Actions by central banks such as the US Federal Reserve in areas such as interest rates tend to grab financial news headlines across the globe.
Yet, the recent steps they have taken to make banking safer hardly attract any attention at all.
This is ironic. A simple analysis of the causes of the stock market roller-coasters in the past five years would show that most of them were almost certainly triggered by some banking crisis brewing somewhere in the world.
The measures by bank regulators may sound technical and lack the populist appeal of moves such as a cap on bankers' bonuses or a tax on financial transactions. But the measures will have a fundamental impact on how banks work and will hopefully lessen the chance of them failing in the next major financial crisis.
Last week, the US Fed said that US banks would need to obey the new, tougher international Basel III standards, which require lenders to increase their capital to at least 7 per cent equity against their risk-weighted assets over a period of five years.
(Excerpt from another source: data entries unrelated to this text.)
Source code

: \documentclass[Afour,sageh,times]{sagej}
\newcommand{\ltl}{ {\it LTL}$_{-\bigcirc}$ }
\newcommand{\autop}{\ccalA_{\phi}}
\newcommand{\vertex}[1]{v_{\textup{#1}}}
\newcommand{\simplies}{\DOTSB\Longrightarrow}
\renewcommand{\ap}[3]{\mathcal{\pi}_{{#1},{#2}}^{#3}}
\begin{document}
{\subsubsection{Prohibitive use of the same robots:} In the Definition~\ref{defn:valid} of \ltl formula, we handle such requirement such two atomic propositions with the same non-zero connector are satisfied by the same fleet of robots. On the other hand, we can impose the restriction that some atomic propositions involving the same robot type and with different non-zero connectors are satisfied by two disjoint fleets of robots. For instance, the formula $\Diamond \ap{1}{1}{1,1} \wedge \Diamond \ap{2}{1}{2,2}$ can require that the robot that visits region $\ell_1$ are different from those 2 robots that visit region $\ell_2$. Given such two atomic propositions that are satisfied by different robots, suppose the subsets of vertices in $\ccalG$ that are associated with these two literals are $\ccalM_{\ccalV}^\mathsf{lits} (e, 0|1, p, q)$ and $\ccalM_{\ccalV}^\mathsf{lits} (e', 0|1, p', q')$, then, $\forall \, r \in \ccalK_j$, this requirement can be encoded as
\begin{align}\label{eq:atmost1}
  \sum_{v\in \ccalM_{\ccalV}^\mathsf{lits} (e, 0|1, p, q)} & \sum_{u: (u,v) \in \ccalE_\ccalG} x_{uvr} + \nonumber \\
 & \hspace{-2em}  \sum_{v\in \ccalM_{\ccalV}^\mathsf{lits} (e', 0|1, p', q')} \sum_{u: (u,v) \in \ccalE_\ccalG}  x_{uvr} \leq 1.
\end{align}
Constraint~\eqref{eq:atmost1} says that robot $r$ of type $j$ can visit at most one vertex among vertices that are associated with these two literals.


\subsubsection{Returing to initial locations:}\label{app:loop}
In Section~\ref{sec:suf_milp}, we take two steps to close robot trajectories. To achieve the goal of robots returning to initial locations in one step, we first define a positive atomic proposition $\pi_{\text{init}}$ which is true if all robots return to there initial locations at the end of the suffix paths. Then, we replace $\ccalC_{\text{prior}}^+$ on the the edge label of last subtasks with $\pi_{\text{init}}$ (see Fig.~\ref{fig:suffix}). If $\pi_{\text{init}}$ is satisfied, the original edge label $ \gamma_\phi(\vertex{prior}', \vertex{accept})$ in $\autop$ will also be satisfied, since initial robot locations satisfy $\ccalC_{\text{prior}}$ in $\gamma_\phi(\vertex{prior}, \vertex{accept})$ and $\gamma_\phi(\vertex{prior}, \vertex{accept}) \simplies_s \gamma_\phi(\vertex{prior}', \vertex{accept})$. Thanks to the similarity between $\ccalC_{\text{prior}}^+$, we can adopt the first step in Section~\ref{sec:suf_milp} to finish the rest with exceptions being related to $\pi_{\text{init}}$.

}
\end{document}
Put simply, this essentially means that for every $1 which a US bank lends out, it must be backed by seven cents of the lender's own money. That may not sound like much if the lender were to face a sudden cash crunch, but US banks were used to even lower capital requirements before the 2008 global financial crisis.
In contrast, Singapore lenders have had to put up with much tougher capital adequacy ratio arrangements.
OCBC Bank has a total capital adequacy ratio of 18.1 per cent, followed by United Overseas Bank with 18 per cent and DBS Group, whose capital adequacy ratio is 15.5 per cent.
The other big reform taking place is the drive to push derivatives being traded over the counter among banks to trading on exchanges and settling within clearing houses.
It addresses one of the biggest weaknesses exposed by the 2008 financial crisis - the over-the-counter trading of credit default swaps, which led to the near-collapse of US insurance giant AIG.